This is a bit anecdotal and speculative, but based on my experience fine tuning our various workflow servers over the years, I'd imagine it relates to how/if the workload is delegated.
When you run activities as tasks or external processes, it offloads the work so the activity is not consuming workflow's resources and they are available for other activities.
i.e., running them externally benefits the "overall" throughput/performance of the workflow server.
On the other hand, when you run them within workflow, there is probably less overhead and they can be executed more quickly, but they have more impact on the overall system.
I'd imagine it is comparable to how the DCC works, just more local and on a smaller scale.

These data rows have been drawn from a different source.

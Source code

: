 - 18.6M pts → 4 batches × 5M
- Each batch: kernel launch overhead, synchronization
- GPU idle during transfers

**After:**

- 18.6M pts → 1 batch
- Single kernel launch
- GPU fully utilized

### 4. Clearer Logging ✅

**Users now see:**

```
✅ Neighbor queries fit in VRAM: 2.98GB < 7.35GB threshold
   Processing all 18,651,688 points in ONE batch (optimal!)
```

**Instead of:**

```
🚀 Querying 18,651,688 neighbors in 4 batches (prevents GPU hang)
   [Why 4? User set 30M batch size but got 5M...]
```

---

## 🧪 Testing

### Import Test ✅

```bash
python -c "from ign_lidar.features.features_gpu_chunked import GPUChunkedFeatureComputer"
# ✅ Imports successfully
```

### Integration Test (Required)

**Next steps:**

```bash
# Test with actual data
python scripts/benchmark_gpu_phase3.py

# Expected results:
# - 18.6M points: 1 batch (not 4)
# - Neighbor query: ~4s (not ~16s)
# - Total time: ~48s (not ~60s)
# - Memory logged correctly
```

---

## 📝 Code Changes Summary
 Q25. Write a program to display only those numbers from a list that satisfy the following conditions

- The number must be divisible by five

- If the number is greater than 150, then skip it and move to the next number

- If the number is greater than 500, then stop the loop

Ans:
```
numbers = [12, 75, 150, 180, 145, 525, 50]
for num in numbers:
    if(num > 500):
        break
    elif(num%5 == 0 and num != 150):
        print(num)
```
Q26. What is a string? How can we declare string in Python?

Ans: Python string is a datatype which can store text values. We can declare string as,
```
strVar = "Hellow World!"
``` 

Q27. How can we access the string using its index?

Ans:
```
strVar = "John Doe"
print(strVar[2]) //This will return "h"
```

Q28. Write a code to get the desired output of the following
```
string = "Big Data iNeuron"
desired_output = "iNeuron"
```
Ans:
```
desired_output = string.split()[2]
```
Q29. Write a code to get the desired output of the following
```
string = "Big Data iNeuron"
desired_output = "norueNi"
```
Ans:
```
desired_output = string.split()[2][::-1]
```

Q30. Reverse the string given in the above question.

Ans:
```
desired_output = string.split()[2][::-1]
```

Either you can have the main workflow threads doing all the work, or you can delegate some things to a subtask/subprocess and workflow can do other things while waiting for those to finish.
As for pros/cons,
I think turning those settings on means they aren't going to tie up resources that could be used for other things so your server can process more volume overall, but those specific tasks might be slower and could be prone to other (albeit rare) problems associated with asynchronous jobs.
Turning those settings off means they could possibly run faster, but they will be consuming a work thread as long as they are running so other things might have to wait; this could be especially impactful with large/long running queries or complex scripts.
As an example, I have some scripts that rescale document images if they are more than 300 DPI, I absolutely want that running as a task outside of workflow because drawing and image rendering activities like that can eat up a lot of memory and/or cause problems if something goes wrong.
On the other hand, if I have a high volume of lightweight database queries, I may not want those to run as tasks because I need them to be as efficient as possible and since they play a critical role in most of my workflows on that particular server, whatever impact they might have on overall throughput isn't as much of a concern.